FILE - Nigerian president Muhammadu Buhari gives an interview to Agence France-presse at his hotel during the 25th African Summit, June 14, 2015 in Johannesburg.

President Muhammadu Buhari has fired all Nigeria's military chiefs as a multinational army prepares for a fresh onslaught against the West African nation's Islamic extremists.

It was an expected development since Buhari, a former military dictator who was elected in March, has severely criticized the Nigerian military's failure to defeat the Islamic extremists operating mainly in the northeast.

The sacked officers had been appointed in January 2014 when former President Goodluck Jonathan replaced the top military echelon because of failures against Boko Haram.

Jonathan had been accused of being partisan in naming Christians to all but one of the positions in the armed forces traditionally dominated by Muslims. Nigeria is divided almost equally between Muslims who predominate in the north and Christians in the south.
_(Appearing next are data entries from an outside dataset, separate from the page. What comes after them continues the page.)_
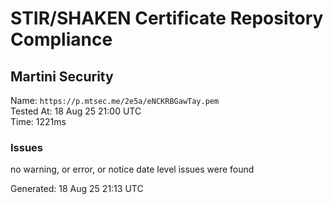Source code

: # STIR/SHAKEN Certificate Repository Compliance

## Martini Security

Name: `https://p.mtsec.me/2e5a/eNCKRBGawTay.pem`\
Tested At: 18 Aug 25 21:00 UTC\
Time: 1221ms

### Issues

no warning, or error, or notice date level issues were found

Generated: 18 Aug 25 21:13 UTC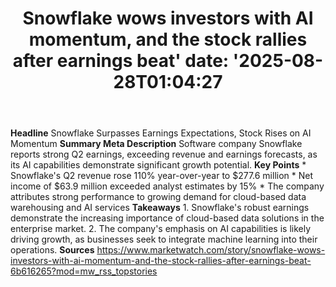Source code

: ﻿---
title: "Snowflake wows investors with AI momentum, and the stock rallies after earnings beat'
date: '2025-08-28T01:04:27"
category: "Markets"
summary: ""
slug: "snowflake wows investors with ai momentum and the stock rall"
source_urls:
  - "https://www.marketwatch.com/story/snowflake-wows-investors-with-ai-momentum-and-the-stock-rallies-after-earnings-beat-6b616265?mod=mw_rss_topstories"
seo:
  title: "Snowflake wows investors with AI momentum, and the stock rallies after earnings beat | Hash n Hedge'
  description: '"
  keywords: ["news", "markets", "brief"]
---
**Headline** Snowflake Surpasses Earnings Expectations, Stock Rises on AI Momentum  **Summary Meta Description** Software company Snowflake reports strong Q2 earnings, exceeding revenue and earnings forecasts, as its AI capabilities demonstrate significant growth potential.  **Key Points**  * Snowflake's Q2 revenue rose 110% year-over-year to $277.6 million * Net income of $63.9 million exceeded analyst estimates by 15% * The company attributes strong performance to growing demand for cloud-based data warehousing and AI services  **Takeaways**  1. Snowflake's robust earnings demonstrate the increasing importance of cloud-based data solutions in the enterprise market. 2. The company's emphasis on AI capabilities is likely driving growth, as businesses seek to integrate machine learning into their operations.  **Sources** https://www.marketwatch.com/story/snowflake-wows-investors-with-ai-momentum-and-the-stock-rallies-after-earnings-beat-6b616265?mod=mw_rss_topstories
Buhari's announcement on Monday was more even-handed.

Both the new army chief of staff, Maj. Gen. Tukur Yusuf Buratai, and the national security adviser, Maj. Gen. Babagana Monguno, are from northeastern Borno state which is the birthplace of Boko Haram.
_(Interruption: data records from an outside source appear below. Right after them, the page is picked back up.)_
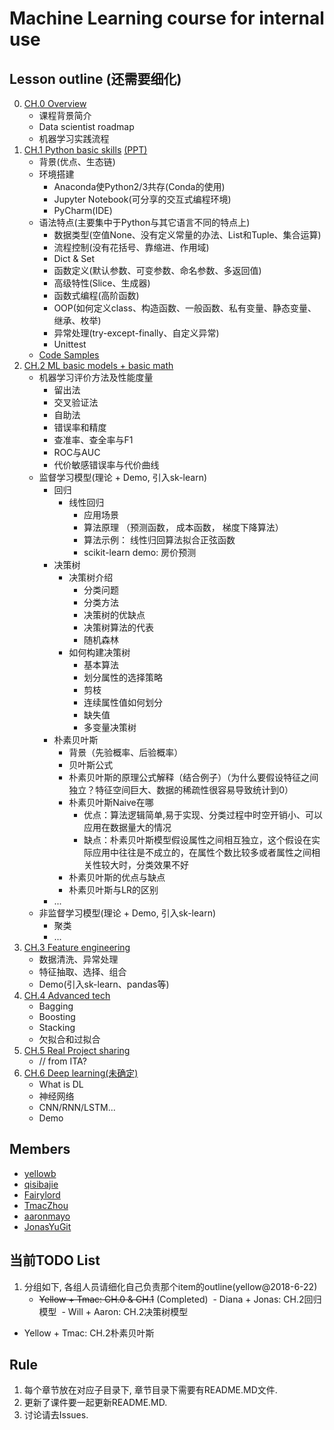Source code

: # Machine Learning course for internal use

## Lesson outline (还需要细化)
0. [CH.0 Overview](https://github.com/ouriris/ml-course/tree/master/chapter.0)
	- 课程背景简介
	- Data scientist roadmap
	- 机器学习实践流程
1. [CH.1 Python basic skills](https://github.com/ouriris/ml-course/tree/master/chapter.1) [(PPT)](https://github.com/ouriris/ml-course/tree/master/chapter.1/ppt)
	- 背景(优点、生态链)
	- 环境搭建
		- Anaconda使Python2/3共存(Conda的使用)
		- Jupyter Notebook(可分享的交互式编程环境)
		- PyCharm(IDE)
	- 语法特点(主要集中于Python与其它语言不同的特点上)
		- 数据类型(空值None、没有定义常量的办法、List和Tuple、集合运算)
		- 流程控制(没有花括号、靠缩进、作用域)
		- Dict & Set
		- 函数定义(默认参数、可变参数、命名参数、多返回值)
		- 高级特性(Slice、生成器)
		- 函数式编程(高阶函数)
		- OOP(如何定义class、构造函数、一般函数、私有变量、静态变量、继承、枚举)
		- 异常处理(try-except-finally、自定义异常)
		- Unittest
	- [Code Samples](https://github.com/yellowb/ml-sample)
2. [CH.2 ML basic models + basic math](https://github.com/ouriris/ml-course/tree/master/chapter.2)
	- 机器学习评价方法及性能度量
		- 留出法
		- 交叉验证法
		- 自助法
		- 错误率和精度
		- 查准率、查全率与F1
		- ROC与AUC
		- 代价敏感错误率与代价曲线
	- 监督学习模型(理论 + Demo, 引入sk-learn)
		- 回归
			- 线性回归
				- 应用场景
				- 算法原理 （预测函数， 成本函数， 梯度下降算法）
				- 算法示例： 线性归回算法拟合正弦函数
				- scikit-learn demo: 房价预测
		- 决策树
			- 决策树介绍
				- 分类问题
				- 分类方法
				- 决策树的优缺点
				- 决策树算法的代表
				- 随机森林
			- 如何构建决策树
				- 基本算法
				- 划分属性的选择策略
				- 剪枝
				- 连续属性值如何划分
				- 缺失值
				- 多变量决策树
		- 朴素贝叶斯
			- 背景（先验概率、后验概率）
			- 贝叶斯公式
			- 朴素贝叶斯的原理公式解释（结合例子）（为什么要假设特征之间独立？特征空间巨大、数据的稀疏性很容易导致统计到0）
			- 朴素贝叶斯Naive在哪
				- 优点：算法逻辑简单,易于实现、分类过程中时空开销小、可以应用在数据量大的情况
				- 缺点：朴素贝叶斯模型假设属性之间相互独立，这个假设在实际应用中往往是不成立的，在属性个数比较多或者属性之间相关性较大时，分类效果不好
			- 朴素贝叶斯的优点与缺点
			- 朴素贝叶斯与LR的区别
		- ...
	- 非监督学习模型(理论 + Demo, 引入sk-learn)
		- 聚类
		- ...
3. [CH.3 Feature engineering]()
	- 数据清洗、异常处理
	- 特征抽取、选择、组合
	- Demo(引入sk-learn、pandas等)
4. [CH.4 Advanced tech]()
	- Bagging
	- Boosting
	- Stacking
	- 欠拟合和过拟合
5. [CH.5 Real Project sharing]()
	- // from ITA?
6. [CH.6 Deep learning(未确定)]()
	- What is DL
	- 神经网络
	- CNN/RNN/LSTM...
	- Demo

## Members
- [yellowb](https://github.com/yellowb)
- [qisibajie](https://github.com/qisibajie)
- [Fairylord](https://github.com/Fairylord)
- [TmacZhou](https://github.com/TmacZhou)
- [aaronmayo](https://github.com/aaronmayo)
- [JonasYuGit](https://github.com/JonasYuGit)

## 当前TODO List
1. 分组如下, 各组人员请细化自己负责那个item的outline(yellow@2018-6-22)
	- ~~Yellow + Tmac: CH.0 & CH.1~~ (Completed)
  - Diana + Jonas: CH.2回归模型
  - Will + Aaron: CH.2决策树模型
  - Yellow + Tmac: CH.2朴素贝叶斯

## Rule
1. 每个章节放在对应子目录下, 章节目录下需要有README.MD文件.
2. 更新了课件要一起更新README.MD.
3. 讨论请去Issues.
Defense chief Maj. Gen. Abayomi Gabriel Olonisakin and navy chief Rear Admiral Ibok-Ete Ekwe Ibas are from the south. The chief of defense intelligence, Air Vice Marshal Morgan Monday Riku, is from the Middle Belt and the chief of air staff, Air Vice Marshal Sadique Abubakar, is from northeastern Bauchi state.

Boko Haram had seized a large swath of northeast Nigeria and declared an Islamic caliphate. A multinational army earlier this year drove the insurgents out of towns and villages but suicide bombings and village attacks have increased, killing more than 250 people in the past two weeks.

The sackings come two weeks before Buhari is to meet with President Barack Obama at the White House in Washington D.C. to discuss more U.S. help in the battle to curb the Islamic uprising that has driven 1.5 million people from their homes and killed more than 13,000 people in six years.

Amnesty International puts the death toll at more than 20,000 to include the deaths of some 8,000 detainees who allegedly died in military custody.

Buhari has promised to investigate Amnesty's allegations. Hundreds of soldiers are being court-martialed for alleged cowardice and desertion. Atrocities committed by the Nigerian military have hampered U.S. help because of laws that prevent the United States from providing certain arms to the governments of armed forces accused of gross human rights abuses.

Buhari inherited a firestorm of problems including a near-empty treasury blamed on corruption and halved prices for the petroleum that provides about 80 percent of government revenue.

Last week, he announced he was halving his salary, putting lawmakers on the spot as their salaries come up for review. But salaries form only a small part of the remuneration as lucrative allowances make Nigerians among the highest paid legislators in the world at nearly $200,000 a year.